Like Sampras at the same point in 1997, Federer had won the Australian Open, but not won any all of the year’s Master Series events. Sampras had won two second tier events on faster surfaces and Federer one, but unlike Sampras, Fed had reached the finals of a clay-court Master’s Series event in Monte Carlo.
Both would win Wimbledon, an assorted pair of Master’s titles and the year-end championships. A key difference is that, unlike Sampras, Federer reached the finals of Roland Garros and won the U.S. Open. He won three majors to Sampras’ two, and yet ’97 is considered one of the Pistol’s best seasons, whereas ’07 was a slightly off year for the Fed.
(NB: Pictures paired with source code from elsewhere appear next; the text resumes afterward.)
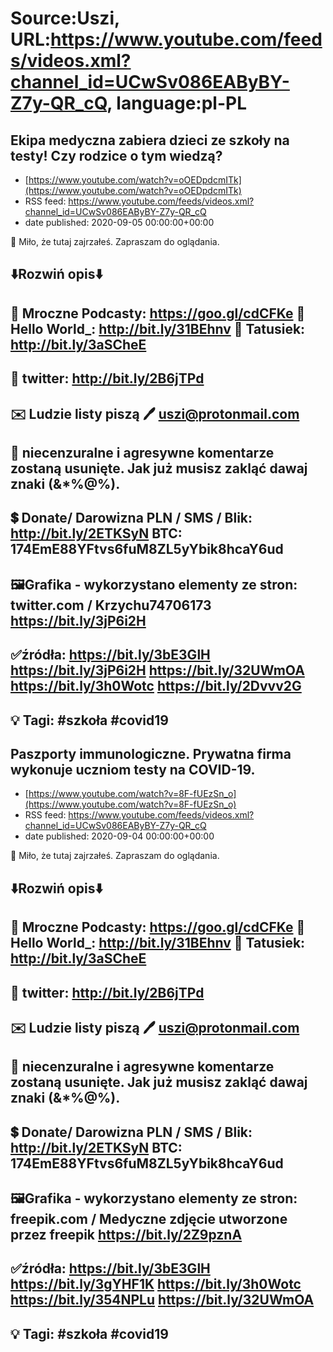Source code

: # Source:Uszi, URL:https://www.youtube.com/feeds/videos.xml?channel_id=UCwSv086EAByBY-Z7y-QR_cQ, language:pl-PL

## Ekipa medyczna zabiera dzieci ze szkoły na testy! Czy rodzice o tym wiedzą?
 - [https://www.youtube.com/watch?v=oOEDpdcmITk](https://www.youtube.com/watch?v=oOEDpdcmITk)
 - RSS feed: https://www.youtube.com/feeds/videos.xml?channel_id=UCwSv086EAByBY-Z7y-QR_cQ
 - date published: 2020-09-05 00:00:00+00:00

🤪 Miło, że tutaj zajrzałeś.  Zapraszam do oglądania.

⬇️Rozwiń opis⬇️
------------------------------------------------------------
👀 Mroczne Podcasty: https://goo.gl/cdCFKe
👀 Hello World_: http://bit.ly/31BEhnv
👀 Tatusiek: http://bit.ly/3aSCheE
------------------------------------------------------------
👀 twitter: http://bit.ly/2B6jTPd
------------------------------------------------------------
✉️ Ludzie listy piszą 
🖊️ uszi@protonmail.com
------------------------------------------------------------
👺 niecenzuralne i agresywne komentarze zostaną usunięte.  Jak już musisz zakląć dawaj znaki (&*%@%).
------------------------------------------------------------
💲 Donate/ Darowizna
PLN / SMS / Blik: http://bit.ly/2ETKSyN
BTC: 174EmE88YFtvs6fuM8ZL5yYbik8hcaY6ud
---------------------------------------------------------------
🖼Grafika - wykorzystano elementy ze stron: 
twitter.com / Krzychu74706173
https://bit.ly/3jP6i2H
---------------------------------------------------------------
✅źródła:
https://bit.ly/3bE3GlH
https://bit.ly/3jP6i2H
https://bit.ly/32UWmOA
https://bit.ly/3h0Wotc
https://bit.ly/2Dvvv2G
-------------------------------------------------------------
💡 Tagi: #szkoła #covid19
--------------------------------------------------------------

## Paszporty immunologiczne. Prywatna firma wykonuje uczniom testy na COVID-19.
 - [https://www.youtube.com/watch?v=8F-fUEzSn_o](https://www.youtube.com/watch?v=8F-fUEzSn_o)
 - RSS feed: https://www.youtube.com/feeds/videos.xml?channel_id=UCwSv086EAByBY-Z7y-QR_cQ
 - date published: 2020-09-04 00:00:00+00:00

🤪 Miło, że tutaj zajrzałeś.  Zapraszam do oglądania.

⬇️Rozwiń opis⬇️
------------------------------------------------------------
👀 Mroczne Podcasty: https://goo.gl/cdCFKe
👀 Hello World_: http://bit.ly/31BEhnv
👀 Tatusiek: http://bit.ly/3aSCheE
------------------------------------------------------------
👀 twitter: http://bit.ly/2B6jTPd
------------------------------------------------------------
✉️ Ludzie listy piszą 
🖊️ uszi@protonmail.com
------------------------------------------------------------
👺 niecenzuralne i agresywne komentarze zostaną usunięte.  Jak już musisz zakląć dawaj znaki (&*%@%).
------------------------------------------------------------
💲 Donate/ Darowizna
PLN / SMS / Blik: http://bit.ly/2ETKSyN
BTC: 174EmE88YFtvs6fuM8ZL5yYbik8hcaY6ud
---------------------------------------------------------------
🖼Grafika - wykorzystano elementy ze stron: 
freepik.com / Medyczne zdjęcie utworzone przez freepik
https://bit.ly/2Z9pznA
---------------------------------------------------------------
✅źródła:
https://bit.ly/3bE3GlH
https://bit.ly/3gYHF1K
https://bit.ly/3h0Wotc
https://bit.ly/354NPLu
https://bit.ly/32UWmOA
-------------------------------------------------------------
💡 Tagi: #szkoła #covid19
--------------------------------------------------------------

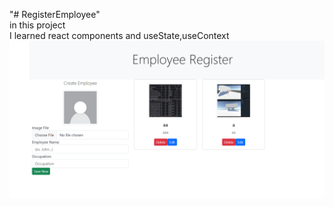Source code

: "# RegisterEmployee"  <br>
in this project <br>
I learned react components and useState,useContext
![Proje Görseli](asp+reacth.png)
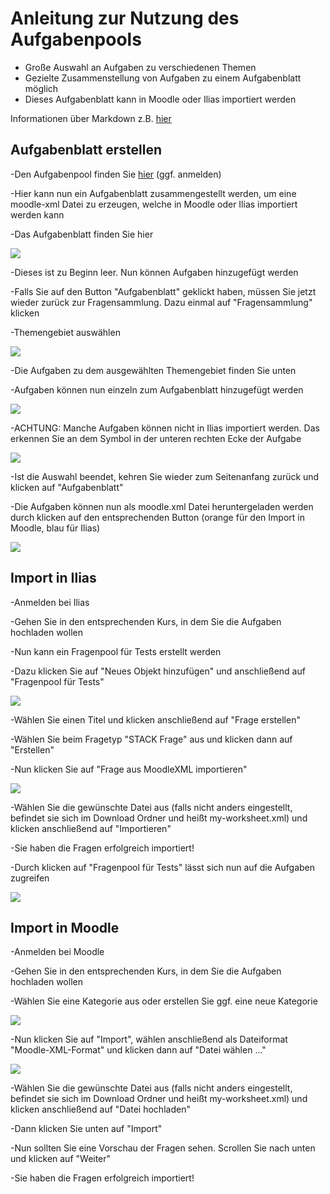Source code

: # Anleitung zur Nutzung des Aufgabenpools

- Große Auswahl an Aufgaben zu verschiedenen Themen
- Gezielte Zusammenstellung von Aufgaben zu einem Aufgabenblatt möglich
- Dieses Aufgabenblatt kann in Moodle oder Ilias importiert werden


Informationen über Markdown z.B. [hier](https://www.markdownguide.org/cheat-sheet/)

## Aufgabenblatt erstellen

-Den Aufgabenpool finden Sie [hier](https://aufgabenpool.th-koeln.de/pool.php) (ggf. anmelden)

-Hier kann nun ein Aufgabenblatt zusammengestellt werden, um eine moodle-xml Datei zu erzeugen, welche in Moodle oder Ilias importiert werden kann

-Das Aufgabenblatt finden Sie hier

![](images/5.png)

-Dieses ist zu Beginn leer. Nun können Aufgaben hinzugefügt werden

-Falls Sie auf den Button "Aufgabenblatt" geklickt haben, müssen Sie jetzt wieder zurück zur Fragensammlung. Dazu einmal auf "Fragensammlung" klicken

-Themengebiet auswählen

![](images/2.png)

-Die Aufgaben zu dem ausgewählten Themengebiet finden Sie unten

-Aufgaben können nun einzeln zum Aufgabenblatt hinzugefügt werden

![](images/3.png)

-ACHTUNG: Manche Aufgaben können nicht in Ilias importiert werden. Das erkennen Sie an dem Symbol in der unteren rechten Ecke der Aufgabe

![](images/4.png)

-Ist die Auswahl beendet, kehren Sie wieder zum Seitenanfang zurück und klicken auf "Aufgabenblatt"

-Die Aufgaben können nun als moodle.xml Datei heruntergeladen werden durch klicken auf den entsprechenden Button (orange für den Import in Moodle, blau für Ilias)

![](images/moodle-ilias.png)


## Import in Ilias

-Anmelden bei Ilias

-Gehen Sie in den entsprechenden Kurs, in dem Sie die Aufgaben hochladen wollen

-Nun kann ein Fragenpool für Tests erstellt werden

-Dazu klicken Sie auf "Neues Objekt hinzufügen" und anschließend auf "Fragenpool für Tests"

![](images/7.png)

-Wählen Sie einen Titel und klicken anschließend auf "Frage erstellen"

-Wählen Sie beim Fragetyp "STACK Frage" aus und klicken dann auf "Erstellen"

-Nun klicken Sie auf "Frage aus MoodleXML importieren"

![](images/10.png)

-Wählen Sie die gewünschte Datei aus (falls nicht anders eingestellt, befindet sie sich im Download Ordner und heißt my-worksheet.xml) und klicken anschließend auf "Importieren"

-Sie haben die Fragen erfolgreich importiert!

-Durch klicken auf "Fragenpool für Tests" lässt sich nun auf die Aufgaben zugreifen

![](images/11.png)


## Import in Moodle

-Anmelden bei Moodle

-Gehen Sie in den entsprechenden Kurs, in dem Sie die Aufgaben hochladen wollen

-Wählen Sie eine Kategorie aus oder erstellen Sie ggf. eine neue Kategorie

![](images/14.png)

-Nun klicken Sie auf "Import", wählen anschließend als Dateiformat "Moodle-XML-Format" und klicken dann auf "Datei wählen ..."

![](images/15.png)

-Wählen Sie die gewünschte Datei aus (falls nicht anders eingestellt, befindet sie sich im Download Ordner und heißt my-worksheet.xml) und klicken anschließend auf "Datei hochladen"

-Dann klicken Sie unten auf "Import"

-Nun sollten Sie eine Vorschau der Fragen sehen. Scrollen Sie nach unten und klicken auf "Weiter"

-Sie haben die Fragen erfolgreich importiert!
Sampras, for all his greatness, never created a standard that high. Sampras never won three majors in a season. Even in 2005, when Federer “only” won two, he still put up a win-loss record of 81-4, which was the best winning percentage of anyone since John McEnroe in 1984.
At the time, calling Fed the best player in the world didn’t seem to be enough: It was simply ludicrous to believe that there was anyone better than him. Only on clay, and only against Rafael Nadal was it reasonable to expect Federer to lose, and even then the polls at Tennis.com put them at about even.
A couple of things changed in 2008. Mainly, he was beaten by Novak Djokovic in Australia and Rafael Nadal at Wimbledon. One can hardly blame him for falling to a rapidly rising star like Djokovic, especially after an illness as severe as mono, or for losing an epic 9-7 final against Nadal, who finished the year No. 1.
However, those results seemed to put Fed in freefall, hitting many of the rungs he scaled over earlier in his career. After Miami, Andy Roddick could say that nobody, nobody beats him 16 out of 17 times.
After Indian Wells, Mardy Fish got some revenge for all the “Federer reels in Fish” headlines published at Yahoo Sports in the last five years. At the Olympics, James Blake improved his batting average against Fed from .000 to .111.